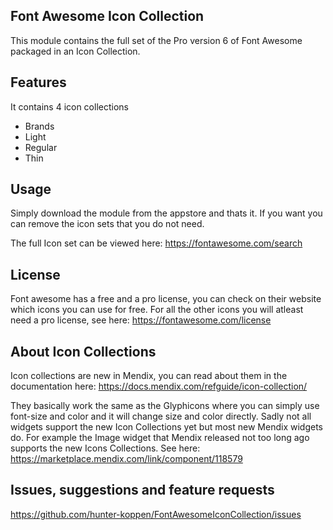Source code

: ## Font Awesome Icon Collection
This module contains the full set of the Pro version 6 of Font Awesome packaged in an Icon Collection.

## Features
It contains 4 icon collections
- Brands
- Light
- Regular
- Thin

## Usage
Simply download the module from the appstore and thats it. If you want you can remove the icon sets that you do not need.

The full Icon set can be viewed here: https://fontawesome.com/search

## License
Font awesome has a free and a pro license, you can check on their website which icons you can use for free. For all the other icons you will atleast need a pro license, see here: https://fontawesome.com/license

## About Icon Collections
Icon collections are new in Mendix, you can read about them in the documentation here:
https://docs.mendix.com/refguide/icon-collection/

They basically work the same as the Glyphicons where you can simply use font-size and color and it will change size and color directly. Sadly not all widgets support the new Icon Collections yet but most new Mendix widgets do. For example the Image widget that Mendix released not too long ago supports the new Icons Collections. See here: https://marketplace.mendix.com/link/component/118579

## Issues, suggestions and feature requests
https://github.com/hunter-koppen/FontAwesomeIconCollection/issues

——

Brief | Although the material contains pictures, only the lines are to be written out, exactly as they stand.

Problem solution |
Source code

: ## Font Awesome Icon Collection
This module contains the full set of the Pro version 6 of Font Awesome packaged in an Icon Collection.

## Features
It contains 4 icon collections
- Brands
- Light
- Regular
- Thin

## Usage
Simply download the module from the appstore and thats it. If you want you can remove the icon sets that you do not need.

The full Icon set can be viewed here: https://fontawesome.com/search

## License
Font awesome has a free and a pro license, you can check on their website which icons you can use for free. For all the other icons you will atleast need a pro license, see here: https://fontawesome.com/license

## About Icon Collections
Icon collections are new in Mendix, you can read about them in the documentation here:
https://docs.mendix.com/refguide/icon-collection/

They basically work the same as the Glyphicons where you can simply use font-size and color and it will change size and color directly. Sadly not all widgets support the new Icon Collections yet but most new Mendix widgets do. For example the Image widget that Mendix released not too long ago supports the new Icons Collections. See here: https://marketplace.mendix.com/link/component/118579

## Issues, suggestions and feature requests
https://github.com/hunter-koppen/FontAwesomeIconCollection/issues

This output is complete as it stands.